Marketing authorisation holders also perform signal detection for their medicinal products using any data sources available to them (e.g. corporate ADR database, scientific literature), including EV data from November 2017. Currently, MAHs are required to notify the competent authorities in MSs where the product is authorised and to the EMA validated signals that may qualify as emerging safety issues [28], and to submit safety variations, in case an update of the product information is warranted. Validated signals are also presented in the relevant sections of the PSUR [29].

Signal detection methods in the EU have been enhanced based on the results from the IMI PROTECT (Pharmacoepidemiological Research on Outcomes of Therapeutics by a European Consortium) project [30]. New guidance regarding the MAH’s signal detection activities is being developed and this focuses on MAHs’ access to EV and the consequences for signal detection and management. This is provided in the draft revision 1 of GVP Module IX [28].
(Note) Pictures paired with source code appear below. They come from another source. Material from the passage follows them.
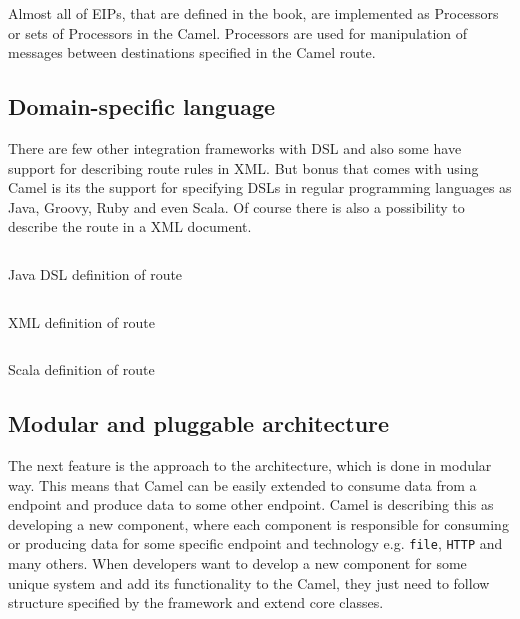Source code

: \documentclass[12pt,final,oneside]{fithesis2}
\begin{document}
Almost all of EIPs, that are defined in the book, are implemented as Processors or sets of Processors in the Camel. Processors are used for manipulation of messages between destinations specified in the Camel route.\cite{camel-dzone}



\subsection*{Domain-specific language}
There are few other integration frameworks with DSL and also some have support for describing route rules in XML. But bonus that comes with using Camel is its the support for specifying DSLs in regular programming languages as Java, Groovy, Ruby and even Scala. Of course there is also a possibility to describe the route in a XML document. 

\begin{listing}[ht]
	\inputminted[]{java}{sources/java_dsl_example.java}
	\caption{Java DSL definition of route}

\end{listing}

\begin{listing}[ht]
	\inputminted[]{xml}{sources/xml_example.xml}
	\caption{XML definition of route }

\end{listing}

\begin{listing}[ht, p!]
	\inputminted[]{java}{sources/scala_example.java}
	\caption{Scala definition of route }

\end{listing}


\subsection*{Modular and pluggable architecture}
The next feature is the approach to the architecture, which is done in modular way. This means that Camel can be easily extended to consume data from a endpoint and produce data to some other endpoint. Camel is describing this as developing a new component, where each component is responsible for consuming or producing data for some specific endpoint and technology e.g. \texttt{file}, \texttt{HTTP} and many others. When developers want to develop a new component for some unique system and add its functionality to the Camel, they just need to follow structure specified by the framework and extend core classes. 
\end{document}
Validated signals that have been confirmed by a regulatory authority, undergo a thorough assessment by the PRAC, which involves a rigorous scientific evaluation of all the evidence available, including possibly additional data requested of the MAH(s). This results in a PRAC recommendation that, based on the outcome of the evaluation, may typically range among a series of options (see Fig. 5).

Fig. 5.

Fig. 5

Types of Pharmacovigilance Risk Assessment Committee recommendations for signals. DHPC direct healthcare professional communication, PASS post-authorisation safety study, PI product information, PSUR periodic update safety report, RMP risk management plan, USR urgent safety restriction

During 2016, 30% of the 94 signals prioritised and assessed by PRAC led to a recommendation for a product information update [three of which also included a direct healthcare professional communication (DHPC)], four were escalated into a referral procedure, one required further assessment through a PASS and one led to the update of the RMP, while for 30 signals ongoing routine safety monitoring was considered sufficient [13].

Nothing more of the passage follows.